Distinct Impression of a Lunatic Asylum

While shopping centres have a car park fit to accommodate a deluge of immigrants from Romania, many hospitals don’t seem to have woken up to the idea yet that people might need to drive to their offerings. I’ve heard a number of stories of hospitals where there isn’t anywhere near enough parking. I have an image of people sitting around in committees and arguing that there’s a perfectly good bus service, we should be encouraging people to travel by public transport. Which is all very well, but in many cases there may be a good bus service to some places, but not everyone who needs to go there lives in those places.
Last week Hilary had an appointment at Lancaster Royal Infirmary – one of the two main hospitals covering north Lancashire and south Cumbria, and Lancaster hospital has a car park that is far, far too small for the number of people who need to use it – people such as us, who cannot go on the bus, for there is no bus. We were aware of this so I drove Hilary and dropped her off while I circled round and round trying to find somewhere to park, among all the other cars doing much the same thing. Eventually, after about half an hour, I found a spot in what I thought was a two-hour parking bay.

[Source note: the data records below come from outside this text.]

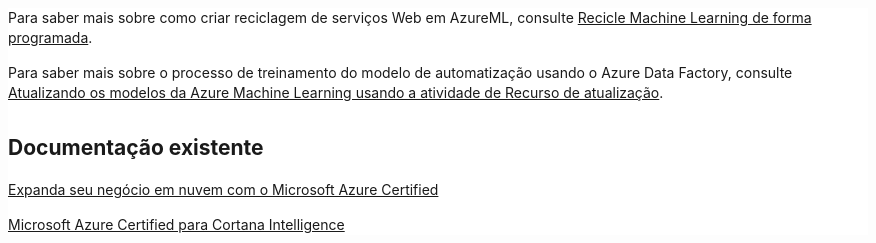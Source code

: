 Para saber mais sobre como criar reciclagem de serviços Web em AzureML, consulte [Recicle Machine Learning de forma programada](https://docs.microsoft.com/en-us/azure/machine-learning/machine-learning-retrain-models-programmatically).

Para saber mais sobre o processo de treinamento do modelo de automatização usando o Azure Data Factory, consulte [Atualizando os modelos da Azure Machine Learning usando a atividade de Recurso de atualização](https://docs.microsoft.com/en-us/azure//data-factory/v1/data-factory-azure-ml-update-resource-activity).

## <a name="existing-documentation"></a>Documentação existente
[Expanda seu negócio em nuvem com o Microsoft Azure Certified](https://azure.microsoft.com/en-us/marketplace/programs/certified/)

[Microsoft Azure Certified para Cortana Intelligence](https://azure.microsoft.com/en-us/marketplace/programs/certified/cortana/)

Hilary was to have an injection and then a hour-and-a-half wait followed by a scan. She was told it would be a good idea to go and get a cup of coffee in the canteen during the wait time and maybe take a bit of fresh air, but to try and stay calm. Don’t do anything that might make you hurried or stressed. We went outside to find that I had a parking ticket! I had failed to spot, in my near desperation that there would ever be anywhere at all to park, that I had parked in a disabled-only bay. I don’t get too bothered by this, I just pay the fine on the basis that the meaning and purpose of life is to play silly practical jokes upon a person, and there’s no point in trying to fight that. Hilary, by contrast, was brought up middle class. She was brought up to to believe in fairness. That life for the virtuous should be fair. So she gets peeved that the hospital is failing to provide sufficient resources for its patients to attend their appointments.
We went to the hospital canteen where there was a self-service coffee machine. Whatever button I pressed, including one marked ‘expresso’, I seemed to get a coffee with milk in. I called a member of staff over: ‘Everything I press seems to give me a coffee with milk; I want a black coffee’.
‘You have to press ‘Café Creme’, that gives you a black coffee’. And sure enough, it did! Well of course, how silly of me!
We detected five staff on in the canteen, doing what, was not entirely clear. Needs outsourcing, Hilary and I agreed. Or if not then properly managing but then why should a hospital be putting all its management effort into the canteen? But I suppose outsourcing would cause ructions and uproar; destroying a perfectly good service for the sake of faceless profit, the arguers would categorically shout. The Danish pastry I bought to go with my coffee was stale. But I decided we’d had enough aggro this morning, especially for someone who was supposed to be staying calm for health reasons, so I ate it stale.
Walking back to the ‘nuclear medicine’ unit there was a group of people partly blocking the hallway. An elderly woman had fallen and cut her head, there was blood on the floor and all over her hand where she had held it to her head after falling, and people were milling round trying to get her upright and bandaged. The place gave the distinct impression of a lunatic asylum.
Anyway, Hilary had her scan while I watched daytime telly in the reception area, and then we drove home without further incident. And I paid the parking fine, £35, online.